[Information shown Boundary: Start]
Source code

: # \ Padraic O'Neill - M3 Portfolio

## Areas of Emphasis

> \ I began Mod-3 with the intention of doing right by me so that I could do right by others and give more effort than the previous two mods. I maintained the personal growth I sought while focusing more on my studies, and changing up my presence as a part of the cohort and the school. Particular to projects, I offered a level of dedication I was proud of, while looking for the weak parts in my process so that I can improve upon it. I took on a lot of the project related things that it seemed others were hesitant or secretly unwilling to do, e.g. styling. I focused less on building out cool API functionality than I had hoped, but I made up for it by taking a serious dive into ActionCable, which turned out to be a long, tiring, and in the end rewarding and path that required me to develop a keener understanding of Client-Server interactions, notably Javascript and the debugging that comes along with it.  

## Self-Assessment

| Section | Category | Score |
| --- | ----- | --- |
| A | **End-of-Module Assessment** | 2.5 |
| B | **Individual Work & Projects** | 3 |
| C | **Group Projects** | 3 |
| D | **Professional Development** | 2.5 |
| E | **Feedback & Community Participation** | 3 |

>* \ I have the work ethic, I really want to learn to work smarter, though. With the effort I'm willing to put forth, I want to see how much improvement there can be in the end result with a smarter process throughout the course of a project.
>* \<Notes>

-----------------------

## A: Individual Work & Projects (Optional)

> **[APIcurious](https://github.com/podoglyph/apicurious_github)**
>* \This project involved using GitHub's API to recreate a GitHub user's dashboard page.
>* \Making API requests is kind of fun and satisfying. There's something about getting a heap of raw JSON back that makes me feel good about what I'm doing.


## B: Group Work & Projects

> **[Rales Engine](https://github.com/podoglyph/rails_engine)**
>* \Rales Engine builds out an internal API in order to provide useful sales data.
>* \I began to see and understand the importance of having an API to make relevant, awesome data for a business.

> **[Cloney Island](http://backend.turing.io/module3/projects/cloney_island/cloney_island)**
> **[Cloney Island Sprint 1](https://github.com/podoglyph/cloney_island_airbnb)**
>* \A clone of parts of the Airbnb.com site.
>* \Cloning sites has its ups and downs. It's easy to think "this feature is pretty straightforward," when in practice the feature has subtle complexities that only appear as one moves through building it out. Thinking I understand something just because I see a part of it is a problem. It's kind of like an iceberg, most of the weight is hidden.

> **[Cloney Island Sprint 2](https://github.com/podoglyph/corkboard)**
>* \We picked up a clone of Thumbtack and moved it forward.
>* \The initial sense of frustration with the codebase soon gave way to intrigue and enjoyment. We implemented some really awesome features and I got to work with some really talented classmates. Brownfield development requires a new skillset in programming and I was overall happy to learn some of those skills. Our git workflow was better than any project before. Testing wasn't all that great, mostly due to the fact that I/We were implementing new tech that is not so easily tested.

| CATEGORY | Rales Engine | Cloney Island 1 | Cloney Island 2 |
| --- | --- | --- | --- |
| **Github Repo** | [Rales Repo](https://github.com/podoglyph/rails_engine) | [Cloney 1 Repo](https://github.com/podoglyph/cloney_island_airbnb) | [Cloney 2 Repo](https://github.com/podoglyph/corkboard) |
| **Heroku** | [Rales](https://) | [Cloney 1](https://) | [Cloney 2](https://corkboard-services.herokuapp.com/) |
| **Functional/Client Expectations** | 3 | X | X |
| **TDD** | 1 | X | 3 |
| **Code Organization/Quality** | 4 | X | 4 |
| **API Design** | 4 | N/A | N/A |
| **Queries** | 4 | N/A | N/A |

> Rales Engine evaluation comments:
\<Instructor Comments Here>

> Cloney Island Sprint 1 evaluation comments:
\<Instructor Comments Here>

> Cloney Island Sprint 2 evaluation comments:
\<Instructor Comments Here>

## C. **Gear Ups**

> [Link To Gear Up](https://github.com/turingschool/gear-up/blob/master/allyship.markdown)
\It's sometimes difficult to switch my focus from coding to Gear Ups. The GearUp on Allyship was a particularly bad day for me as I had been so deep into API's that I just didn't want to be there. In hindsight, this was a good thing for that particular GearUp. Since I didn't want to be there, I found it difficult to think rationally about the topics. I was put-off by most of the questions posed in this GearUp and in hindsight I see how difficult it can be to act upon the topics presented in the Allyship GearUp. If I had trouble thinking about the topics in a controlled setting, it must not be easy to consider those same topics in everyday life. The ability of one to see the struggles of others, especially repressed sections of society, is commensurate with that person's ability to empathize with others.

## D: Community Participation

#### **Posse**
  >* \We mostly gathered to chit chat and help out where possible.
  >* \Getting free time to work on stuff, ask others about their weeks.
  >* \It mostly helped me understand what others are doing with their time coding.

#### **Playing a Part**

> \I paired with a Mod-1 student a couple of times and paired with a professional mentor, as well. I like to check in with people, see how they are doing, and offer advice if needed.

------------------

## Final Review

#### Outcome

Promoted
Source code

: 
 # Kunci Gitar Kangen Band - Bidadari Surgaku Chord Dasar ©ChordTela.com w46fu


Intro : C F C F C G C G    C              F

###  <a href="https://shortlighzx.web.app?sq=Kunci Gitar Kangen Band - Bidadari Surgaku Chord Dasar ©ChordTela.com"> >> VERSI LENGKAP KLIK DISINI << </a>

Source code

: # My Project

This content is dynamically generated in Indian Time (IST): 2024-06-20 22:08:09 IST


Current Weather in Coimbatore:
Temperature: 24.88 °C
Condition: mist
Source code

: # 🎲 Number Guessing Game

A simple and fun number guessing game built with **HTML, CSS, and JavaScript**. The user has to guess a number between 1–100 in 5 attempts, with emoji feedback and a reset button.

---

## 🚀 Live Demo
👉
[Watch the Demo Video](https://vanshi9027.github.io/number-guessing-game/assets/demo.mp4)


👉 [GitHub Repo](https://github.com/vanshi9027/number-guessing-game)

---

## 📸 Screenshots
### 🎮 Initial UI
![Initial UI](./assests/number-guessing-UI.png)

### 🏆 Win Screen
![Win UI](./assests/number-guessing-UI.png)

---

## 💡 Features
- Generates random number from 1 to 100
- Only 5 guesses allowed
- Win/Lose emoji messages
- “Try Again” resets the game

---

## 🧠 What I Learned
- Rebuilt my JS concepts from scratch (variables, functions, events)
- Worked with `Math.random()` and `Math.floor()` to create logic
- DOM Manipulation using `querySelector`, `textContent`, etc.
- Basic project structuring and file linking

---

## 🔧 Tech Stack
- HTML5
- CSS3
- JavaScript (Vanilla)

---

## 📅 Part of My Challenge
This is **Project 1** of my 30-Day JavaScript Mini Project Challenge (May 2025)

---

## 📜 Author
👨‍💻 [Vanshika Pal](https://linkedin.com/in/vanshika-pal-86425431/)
[Information shown Boundary: End]
[Information shown Boundary: Start]
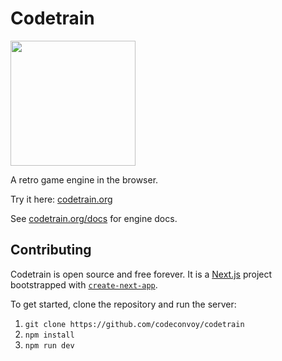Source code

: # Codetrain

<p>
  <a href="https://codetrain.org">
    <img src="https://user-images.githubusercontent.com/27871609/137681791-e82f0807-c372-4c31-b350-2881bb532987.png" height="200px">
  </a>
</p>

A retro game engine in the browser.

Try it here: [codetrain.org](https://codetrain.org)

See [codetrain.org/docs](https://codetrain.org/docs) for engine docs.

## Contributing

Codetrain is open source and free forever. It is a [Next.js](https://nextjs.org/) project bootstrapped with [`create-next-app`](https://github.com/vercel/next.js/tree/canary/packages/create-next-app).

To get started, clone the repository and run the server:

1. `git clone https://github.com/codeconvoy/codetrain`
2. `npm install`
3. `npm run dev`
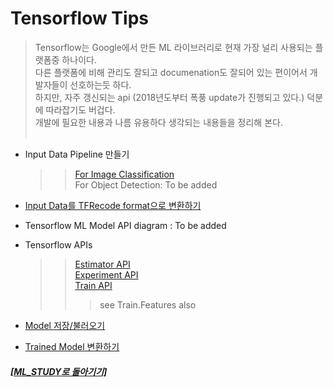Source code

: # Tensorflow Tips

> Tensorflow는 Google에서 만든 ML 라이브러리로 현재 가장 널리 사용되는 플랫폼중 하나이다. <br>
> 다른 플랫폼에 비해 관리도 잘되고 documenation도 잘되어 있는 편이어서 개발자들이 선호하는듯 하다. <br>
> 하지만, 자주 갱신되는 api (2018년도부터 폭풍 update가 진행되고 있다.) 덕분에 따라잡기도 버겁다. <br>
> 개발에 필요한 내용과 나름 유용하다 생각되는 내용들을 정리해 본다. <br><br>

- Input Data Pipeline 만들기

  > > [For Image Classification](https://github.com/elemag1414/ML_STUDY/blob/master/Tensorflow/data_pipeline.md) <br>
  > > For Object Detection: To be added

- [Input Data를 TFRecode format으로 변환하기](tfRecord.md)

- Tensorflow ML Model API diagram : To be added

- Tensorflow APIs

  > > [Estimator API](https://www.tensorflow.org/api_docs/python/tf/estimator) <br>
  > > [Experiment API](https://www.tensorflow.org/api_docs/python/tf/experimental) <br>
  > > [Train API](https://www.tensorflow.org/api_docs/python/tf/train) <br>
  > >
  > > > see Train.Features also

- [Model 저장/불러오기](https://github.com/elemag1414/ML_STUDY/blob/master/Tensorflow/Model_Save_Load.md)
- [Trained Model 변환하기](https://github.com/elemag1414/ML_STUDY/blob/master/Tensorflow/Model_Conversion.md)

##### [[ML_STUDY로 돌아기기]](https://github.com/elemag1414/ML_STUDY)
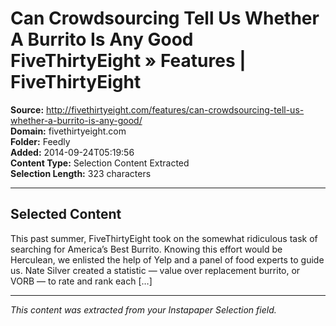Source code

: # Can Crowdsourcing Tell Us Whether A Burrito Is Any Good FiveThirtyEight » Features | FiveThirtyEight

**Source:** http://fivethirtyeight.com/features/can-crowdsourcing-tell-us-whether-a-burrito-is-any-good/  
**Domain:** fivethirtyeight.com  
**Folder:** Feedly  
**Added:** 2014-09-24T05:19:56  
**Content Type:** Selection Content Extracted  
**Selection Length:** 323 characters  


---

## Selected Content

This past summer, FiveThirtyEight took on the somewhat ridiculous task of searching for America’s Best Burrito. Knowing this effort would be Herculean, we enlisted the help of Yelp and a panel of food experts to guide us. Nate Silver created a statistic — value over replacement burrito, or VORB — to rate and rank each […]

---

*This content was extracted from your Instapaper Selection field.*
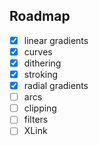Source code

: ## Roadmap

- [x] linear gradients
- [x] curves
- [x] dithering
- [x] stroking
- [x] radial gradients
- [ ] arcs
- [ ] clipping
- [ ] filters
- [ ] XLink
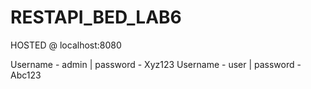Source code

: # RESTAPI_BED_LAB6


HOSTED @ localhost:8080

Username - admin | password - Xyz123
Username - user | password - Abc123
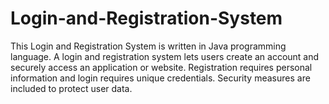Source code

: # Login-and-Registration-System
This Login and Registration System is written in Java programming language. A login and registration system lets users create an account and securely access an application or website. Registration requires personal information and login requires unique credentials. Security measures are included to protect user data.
[Information shown Boundary: End]
[Information shown Boundary: Start]
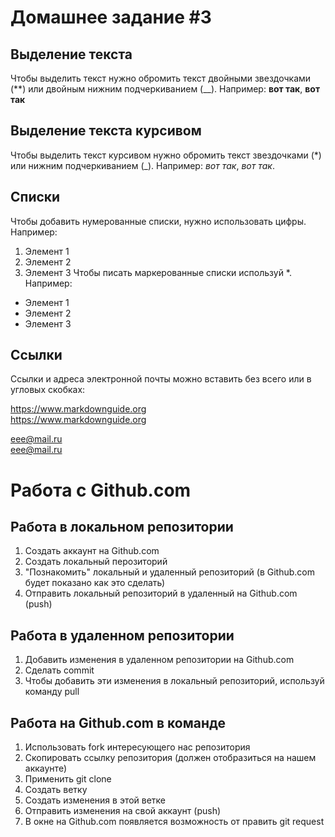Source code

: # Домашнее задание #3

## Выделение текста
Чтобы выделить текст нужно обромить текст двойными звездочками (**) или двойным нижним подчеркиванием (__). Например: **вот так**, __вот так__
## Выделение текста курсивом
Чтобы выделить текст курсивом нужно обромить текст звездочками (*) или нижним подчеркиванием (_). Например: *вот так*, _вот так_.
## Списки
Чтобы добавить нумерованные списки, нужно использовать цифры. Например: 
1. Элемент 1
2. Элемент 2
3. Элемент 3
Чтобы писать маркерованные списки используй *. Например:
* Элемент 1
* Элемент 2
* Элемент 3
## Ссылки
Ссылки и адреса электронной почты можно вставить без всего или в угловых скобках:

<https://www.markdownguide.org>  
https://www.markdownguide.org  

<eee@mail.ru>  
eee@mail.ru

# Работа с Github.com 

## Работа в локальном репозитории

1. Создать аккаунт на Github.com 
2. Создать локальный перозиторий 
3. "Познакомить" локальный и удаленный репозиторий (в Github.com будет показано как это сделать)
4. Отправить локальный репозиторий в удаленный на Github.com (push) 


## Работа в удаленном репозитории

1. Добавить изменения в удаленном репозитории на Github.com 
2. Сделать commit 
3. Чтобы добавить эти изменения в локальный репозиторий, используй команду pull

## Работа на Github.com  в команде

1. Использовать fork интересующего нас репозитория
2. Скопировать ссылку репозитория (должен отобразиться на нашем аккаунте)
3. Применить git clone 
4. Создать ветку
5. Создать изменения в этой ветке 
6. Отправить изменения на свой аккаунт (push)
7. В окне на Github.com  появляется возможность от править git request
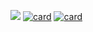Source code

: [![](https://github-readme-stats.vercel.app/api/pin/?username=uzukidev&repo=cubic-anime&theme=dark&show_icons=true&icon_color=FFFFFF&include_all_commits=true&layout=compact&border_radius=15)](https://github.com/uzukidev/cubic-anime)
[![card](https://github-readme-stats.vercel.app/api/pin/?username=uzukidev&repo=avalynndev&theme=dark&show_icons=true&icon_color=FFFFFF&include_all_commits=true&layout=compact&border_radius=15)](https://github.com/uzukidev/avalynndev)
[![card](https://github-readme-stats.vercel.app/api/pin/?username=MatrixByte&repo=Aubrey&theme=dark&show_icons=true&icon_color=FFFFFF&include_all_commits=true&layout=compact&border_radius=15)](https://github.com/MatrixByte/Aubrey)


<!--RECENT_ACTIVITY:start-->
[Information shown Boundary: End]
## Task to carry out
Provide the count of lines in the data above that include the word "удаленный", with no added text.

## Task output
2